I'm creating a windows app in c# 2008 that will have around 8-10 dialog boxes. I want these forms to exist throughout the life of the program. Where's the best place to create and store the objects?

I'm coming from Delphi, where Form objects were usually stored in global variables.

I'm tempted to do it in the static Program class. Should I put them in the main form instead?

Thanks for helping a C# newb out.

+4  A: 

Why do you want these dialog boxes to exist throughout the life of the program? In general, dialog boxes are created when they're needed, get used, then are destroyed. If you need to display it again, you create a new one and use it.

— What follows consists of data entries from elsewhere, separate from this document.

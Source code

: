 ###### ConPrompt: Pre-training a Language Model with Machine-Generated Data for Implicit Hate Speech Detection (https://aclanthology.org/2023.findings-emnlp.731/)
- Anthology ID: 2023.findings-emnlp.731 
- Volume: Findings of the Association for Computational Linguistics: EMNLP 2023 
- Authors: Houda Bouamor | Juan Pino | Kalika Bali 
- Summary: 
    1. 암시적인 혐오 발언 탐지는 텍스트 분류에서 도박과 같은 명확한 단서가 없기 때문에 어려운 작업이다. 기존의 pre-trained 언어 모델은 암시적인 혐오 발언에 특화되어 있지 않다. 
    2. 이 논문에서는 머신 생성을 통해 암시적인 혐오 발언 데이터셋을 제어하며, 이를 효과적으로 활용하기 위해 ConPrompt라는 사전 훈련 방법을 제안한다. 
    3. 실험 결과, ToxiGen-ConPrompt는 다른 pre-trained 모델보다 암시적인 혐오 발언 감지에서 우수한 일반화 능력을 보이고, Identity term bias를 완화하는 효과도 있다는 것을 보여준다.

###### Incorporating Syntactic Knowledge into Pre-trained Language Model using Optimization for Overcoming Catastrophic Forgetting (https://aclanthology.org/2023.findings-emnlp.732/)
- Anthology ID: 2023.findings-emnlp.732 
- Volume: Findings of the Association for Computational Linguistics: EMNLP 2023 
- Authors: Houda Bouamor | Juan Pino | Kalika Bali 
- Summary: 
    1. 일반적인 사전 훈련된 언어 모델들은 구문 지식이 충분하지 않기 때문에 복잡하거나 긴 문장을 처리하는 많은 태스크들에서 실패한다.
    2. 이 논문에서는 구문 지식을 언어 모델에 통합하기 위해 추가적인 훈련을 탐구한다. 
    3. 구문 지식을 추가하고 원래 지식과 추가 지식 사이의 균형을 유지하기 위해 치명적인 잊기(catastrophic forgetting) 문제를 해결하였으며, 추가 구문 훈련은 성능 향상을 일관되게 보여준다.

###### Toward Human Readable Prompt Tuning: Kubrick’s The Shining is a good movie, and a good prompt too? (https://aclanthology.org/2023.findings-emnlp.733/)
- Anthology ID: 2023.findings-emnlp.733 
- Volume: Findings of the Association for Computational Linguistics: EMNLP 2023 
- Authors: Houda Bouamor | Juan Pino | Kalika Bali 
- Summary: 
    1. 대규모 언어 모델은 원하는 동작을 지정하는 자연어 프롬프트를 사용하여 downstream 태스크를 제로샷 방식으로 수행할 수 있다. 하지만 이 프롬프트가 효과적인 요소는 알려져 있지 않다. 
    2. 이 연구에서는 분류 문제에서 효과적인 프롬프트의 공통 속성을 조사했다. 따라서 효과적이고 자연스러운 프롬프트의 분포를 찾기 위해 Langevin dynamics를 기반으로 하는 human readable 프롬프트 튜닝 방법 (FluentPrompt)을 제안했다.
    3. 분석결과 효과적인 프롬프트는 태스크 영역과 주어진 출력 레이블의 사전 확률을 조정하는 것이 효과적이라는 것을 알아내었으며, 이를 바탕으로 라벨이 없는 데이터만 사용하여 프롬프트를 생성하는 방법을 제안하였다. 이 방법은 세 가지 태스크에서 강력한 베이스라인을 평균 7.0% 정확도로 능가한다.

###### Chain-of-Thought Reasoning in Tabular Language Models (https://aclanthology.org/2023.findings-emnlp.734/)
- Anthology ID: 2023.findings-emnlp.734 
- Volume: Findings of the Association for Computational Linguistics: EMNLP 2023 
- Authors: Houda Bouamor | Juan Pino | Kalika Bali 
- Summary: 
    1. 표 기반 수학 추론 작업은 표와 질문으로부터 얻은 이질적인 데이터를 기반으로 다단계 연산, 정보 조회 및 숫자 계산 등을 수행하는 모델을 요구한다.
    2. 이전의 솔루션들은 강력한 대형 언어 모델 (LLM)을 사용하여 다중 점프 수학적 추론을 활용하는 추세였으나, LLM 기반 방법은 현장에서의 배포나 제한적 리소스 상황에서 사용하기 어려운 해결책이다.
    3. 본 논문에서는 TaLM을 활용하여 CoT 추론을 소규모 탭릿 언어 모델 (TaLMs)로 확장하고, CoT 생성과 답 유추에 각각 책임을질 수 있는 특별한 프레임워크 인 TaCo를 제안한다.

If you have a legitimate reason to keep them around, then that's fine, but don't use the Program class for this. I'm assuming that your application has a main form that all others get launched from. If this is the case, make them instance variables on that form and use them from there.

Adam Robinson
A: 

In generaly, there is no reason to store the dialogs for reusing. The typical scenario is:

using( MyDialog dlg = new MyDialog() ) {
    dlg.MyTextProperty = "Are you realy sure, you want do XY operation?";
    dlg.MyNumberProperty = 15;

    DialogResult rslt = dlg.ShowDialog( this ); // the "this" is current form or control
    if ( rslt == DialogResult.OK ) {
        object userInput = dlg.UserInput;
        // do what you want with user input
    }
}
TcKs
+1  A: 

Forms are expensive objects, they have a lot of internal state. Caching makes sense if creating the data is expensive. Forms behave the exact opposite, creating their data is cheap. Using cached data becomes expensive when Windows has swapped out the data to the paging file. Which is very likely to happen in your case, the dialogs wouldn't be used very frequently. It actually takes longer to show the dialog.

If your data to fill the dialog is expensive to create then cache that data, not the form.